**Prompt**
Reproduce the entries from their first line up to and including the line with "the website, install". Leave out everything after it.

+++ Supplied material +++

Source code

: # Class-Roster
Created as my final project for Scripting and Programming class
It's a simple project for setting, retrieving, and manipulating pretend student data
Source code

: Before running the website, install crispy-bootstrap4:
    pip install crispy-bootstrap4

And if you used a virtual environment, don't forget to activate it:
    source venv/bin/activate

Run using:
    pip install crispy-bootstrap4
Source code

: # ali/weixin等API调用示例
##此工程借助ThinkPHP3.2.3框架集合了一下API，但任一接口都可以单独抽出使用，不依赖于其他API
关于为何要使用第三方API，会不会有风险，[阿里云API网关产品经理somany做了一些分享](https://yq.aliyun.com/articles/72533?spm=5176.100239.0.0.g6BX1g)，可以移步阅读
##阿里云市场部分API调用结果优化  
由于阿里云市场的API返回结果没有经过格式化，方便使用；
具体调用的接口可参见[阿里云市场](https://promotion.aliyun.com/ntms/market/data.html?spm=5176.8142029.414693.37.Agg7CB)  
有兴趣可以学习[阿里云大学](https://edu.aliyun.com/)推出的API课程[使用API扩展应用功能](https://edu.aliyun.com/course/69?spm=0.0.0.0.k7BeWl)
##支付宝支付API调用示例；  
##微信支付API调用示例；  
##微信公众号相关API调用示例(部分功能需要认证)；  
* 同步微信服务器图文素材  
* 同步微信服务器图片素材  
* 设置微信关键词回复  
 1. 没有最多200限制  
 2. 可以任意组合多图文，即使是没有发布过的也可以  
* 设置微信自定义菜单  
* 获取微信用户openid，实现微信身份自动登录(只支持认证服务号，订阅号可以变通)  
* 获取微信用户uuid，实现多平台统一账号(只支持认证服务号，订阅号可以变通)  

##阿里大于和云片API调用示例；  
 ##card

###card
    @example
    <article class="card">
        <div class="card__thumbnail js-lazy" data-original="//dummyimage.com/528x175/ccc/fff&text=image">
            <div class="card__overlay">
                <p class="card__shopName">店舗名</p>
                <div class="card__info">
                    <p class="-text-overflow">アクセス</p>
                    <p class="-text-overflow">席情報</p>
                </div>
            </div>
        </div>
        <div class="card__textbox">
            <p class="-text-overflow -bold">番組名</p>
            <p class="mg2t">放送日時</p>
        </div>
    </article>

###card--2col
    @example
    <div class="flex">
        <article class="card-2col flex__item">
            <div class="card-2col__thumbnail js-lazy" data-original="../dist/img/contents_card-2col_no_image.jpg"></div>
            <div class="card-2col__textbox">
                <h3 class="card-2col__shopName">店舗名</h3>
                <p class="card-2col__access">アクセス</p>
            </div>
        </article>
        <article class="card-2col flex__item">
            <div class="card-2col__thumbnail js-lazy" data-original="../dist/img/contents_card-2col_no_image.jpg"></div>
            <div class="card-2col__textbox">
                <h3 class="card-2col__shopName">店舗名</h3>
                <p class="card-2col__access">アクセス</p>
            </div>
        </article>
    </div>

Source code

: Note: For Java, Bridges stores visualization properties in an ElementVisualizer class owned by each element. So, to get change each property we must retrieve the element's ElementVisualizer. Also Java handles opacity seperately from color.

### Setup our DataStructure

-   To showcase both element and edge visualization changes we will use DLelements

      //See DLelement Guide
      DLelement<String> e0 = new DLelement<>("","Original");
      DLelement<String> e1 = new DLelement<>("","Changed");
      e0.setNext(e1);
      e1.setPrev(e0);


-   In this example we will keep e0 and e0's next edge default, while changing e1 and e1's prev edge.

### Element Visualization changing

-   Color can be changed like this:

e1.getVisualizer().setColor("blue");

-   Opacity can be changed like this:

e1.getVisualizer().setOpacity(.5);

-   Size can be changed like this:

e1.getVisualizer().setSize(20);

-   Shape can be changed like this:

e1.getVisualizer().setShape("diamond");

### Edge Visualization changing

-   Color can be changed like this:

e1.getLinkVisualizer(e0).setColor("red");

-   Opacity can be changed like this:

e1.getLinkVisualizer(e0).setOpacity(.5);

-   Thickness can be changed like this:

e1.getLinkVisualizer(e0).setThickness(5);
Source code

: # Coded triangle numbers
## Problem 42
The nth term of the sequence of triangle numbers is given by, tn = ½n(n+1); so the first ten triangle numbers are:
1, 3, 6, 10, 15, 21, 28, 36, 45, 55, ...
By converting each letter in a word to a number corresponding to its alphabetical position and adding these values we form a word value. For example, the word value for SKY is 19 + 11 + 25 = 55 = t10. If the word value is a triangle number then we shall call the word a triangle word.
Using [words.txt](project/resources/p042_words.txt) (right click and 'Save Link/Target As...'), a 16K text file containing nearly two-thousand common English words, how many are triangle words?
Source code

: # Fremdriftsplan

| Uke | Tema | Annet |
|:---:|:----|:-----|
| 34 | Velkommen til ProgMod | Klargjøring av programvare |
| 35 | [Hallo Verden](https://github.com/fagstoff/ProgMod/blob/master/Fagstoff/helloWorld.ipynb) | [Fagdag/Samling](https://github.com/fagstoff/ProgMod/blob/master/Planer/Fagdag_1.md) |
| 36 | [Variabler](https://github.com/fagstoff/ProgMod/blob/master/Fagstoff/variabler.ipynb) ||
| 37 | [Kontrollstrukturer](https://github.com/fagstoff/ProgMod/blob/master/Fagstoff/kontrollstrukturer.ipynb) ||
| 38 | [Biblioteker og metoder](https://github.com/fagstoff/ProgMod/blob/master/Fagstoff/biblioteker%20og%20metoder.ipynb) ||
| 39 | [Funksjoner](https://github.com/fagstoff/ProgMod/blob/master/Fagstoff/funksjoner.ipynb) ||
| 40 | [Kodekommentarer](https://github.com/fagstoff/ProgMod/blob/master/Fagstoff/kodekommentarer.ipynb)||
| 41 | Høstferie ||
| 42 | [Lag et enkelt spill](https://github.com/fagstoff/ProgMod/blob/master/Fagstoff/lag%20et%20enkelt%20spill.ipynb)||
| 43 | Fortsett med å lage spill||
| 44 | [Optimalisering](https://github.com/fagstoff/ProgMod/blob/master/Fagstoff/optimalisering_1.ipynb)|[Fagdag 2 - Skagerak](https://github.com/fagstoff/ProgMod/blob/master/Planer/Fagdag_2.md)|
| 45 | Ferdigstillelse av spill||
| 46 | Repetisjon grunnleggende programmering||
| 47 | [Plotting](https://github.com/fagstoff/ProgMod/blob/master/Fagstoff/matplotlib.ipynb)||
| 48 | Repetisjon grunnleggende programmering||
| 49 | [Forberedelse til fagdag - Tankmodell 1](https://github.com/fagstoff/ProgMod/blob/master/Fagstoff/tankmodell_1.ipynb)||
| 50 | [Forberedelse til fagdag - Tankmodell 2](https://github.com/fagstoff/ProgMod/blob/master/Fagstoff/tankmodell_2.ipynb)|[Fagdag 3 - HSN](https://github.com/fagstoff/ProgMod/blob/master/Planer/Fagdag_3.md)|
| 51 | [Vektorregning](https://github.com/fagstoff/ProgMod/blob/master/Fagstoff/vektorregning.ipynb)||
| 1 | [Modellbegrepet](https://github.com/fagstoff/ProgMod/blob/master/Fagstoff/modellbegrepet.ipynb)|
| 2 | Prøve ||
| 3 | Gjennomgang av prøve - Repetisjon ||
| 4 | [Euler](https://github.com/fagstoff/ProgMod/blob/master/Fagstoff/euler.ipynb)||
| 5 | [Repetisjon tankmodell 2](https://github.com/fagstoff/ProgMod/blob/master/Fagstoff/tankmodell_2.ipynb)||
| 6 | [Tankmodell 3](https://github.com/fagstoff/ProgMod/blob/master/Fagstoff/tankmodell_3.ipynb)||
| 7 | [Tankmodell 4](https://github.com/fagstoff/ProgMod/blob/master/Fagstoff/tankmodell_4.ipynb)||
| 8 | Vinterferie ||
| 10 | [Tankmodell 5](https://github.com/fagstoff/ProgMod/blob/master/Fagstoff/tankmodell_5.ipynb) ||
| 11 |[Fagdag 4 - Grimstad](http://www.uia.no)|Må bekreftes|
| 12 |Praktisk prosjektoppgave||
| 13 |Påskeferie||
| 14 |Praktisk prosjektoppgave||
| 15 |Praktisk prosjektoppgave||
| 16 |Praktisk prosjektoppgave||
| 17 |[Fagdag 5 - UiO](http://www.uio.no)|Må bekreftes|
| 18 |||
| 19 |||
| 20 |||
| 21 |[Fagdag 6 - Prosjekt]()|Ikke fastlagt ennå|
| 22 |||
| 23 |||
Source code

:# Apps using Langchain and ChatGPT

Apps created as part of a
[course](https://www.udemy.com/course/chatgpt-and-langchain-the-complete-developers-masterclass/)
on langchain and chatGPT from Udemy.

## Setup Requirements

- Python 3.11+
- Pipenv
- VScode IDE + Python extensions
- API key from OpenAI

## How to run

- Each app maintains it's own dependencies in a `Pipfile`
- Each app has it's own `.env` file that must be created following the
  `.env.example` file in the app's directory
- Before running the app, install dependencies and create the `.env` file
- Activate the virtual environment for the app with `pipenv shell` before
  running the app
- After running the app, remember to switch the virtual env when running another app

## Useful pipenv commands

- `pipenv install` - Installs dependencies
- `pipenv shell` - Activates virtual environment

+++

**Output of the exercise**
Source code

: # Class-Roster
Created as my final project for Scripting and Programming class
It's a simple project for setting, retrieving, and manipulating pretend student data
Source code

: Before running the website, install crispy-bootstrap4:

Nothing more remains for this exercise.